Così siamo di fronte all’ennesimo paradosso: mentre oggi escono i dati economici che confermano l’inarrestabile e drammatico declino dell’Italia, sottoposto a diktat, ricette, tesi avvizzite e incapacità di elaborazione politica e di contatto con la realtà che sono poi la bibbia politica dell governo delle larghe intese, i ballottaggi e il voto in Sicilia lanciano un allarme rosso sulla situazione e sugli umori del Paese, ma al tempo stesso rafforzano e congelano l’inciucio. Gli apparati del Pd possono far credere o auto convincersi che la vittoria nel deserto delle urne possa essere spacciata come un’indiretta approvazione del governo assieme a Berlusconi. Mentre la sedicente rimonta del Pdl esce di molto ridimensionata e finirà per allontanare la tentazione di far saltare il banco anche se l’alternativa fosse quella di doversi rimangiare qualche sacra promessa.
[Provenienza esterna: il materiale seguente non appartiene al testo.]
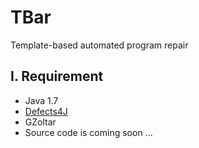 # TBar
Template-based automated program repair


I. Requirement
--------------
 - Java 1.7
 - [Defects4J](https://github.com/rjust/defects4j)
 - GZoltar
 - Source code is coming soon ...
Tanto una più, una meno.
Di certo ci sono ormai molte città le cui amministrazioni sono elette da una sparuta minoranza di cittadini, condividendo in pieno il destino dell’esecutivo nazionale e della sua maggioranza che rappresenta più o meno un terzo degli aventi diritto al voto. E questo costituisce insieme un pericolo per la democrazia, ma anche un ostacolo per il buongoverno a causa del peso che finiscono per assumere i gruppi di pressione e il voto di scambio. Questa è la china nella quale stiamo precipitando e dalla quale nemmeno una vittoria contro qualche maleodorante personaggio che magari rischiamo di trovarci ministro, può dare vero respiro.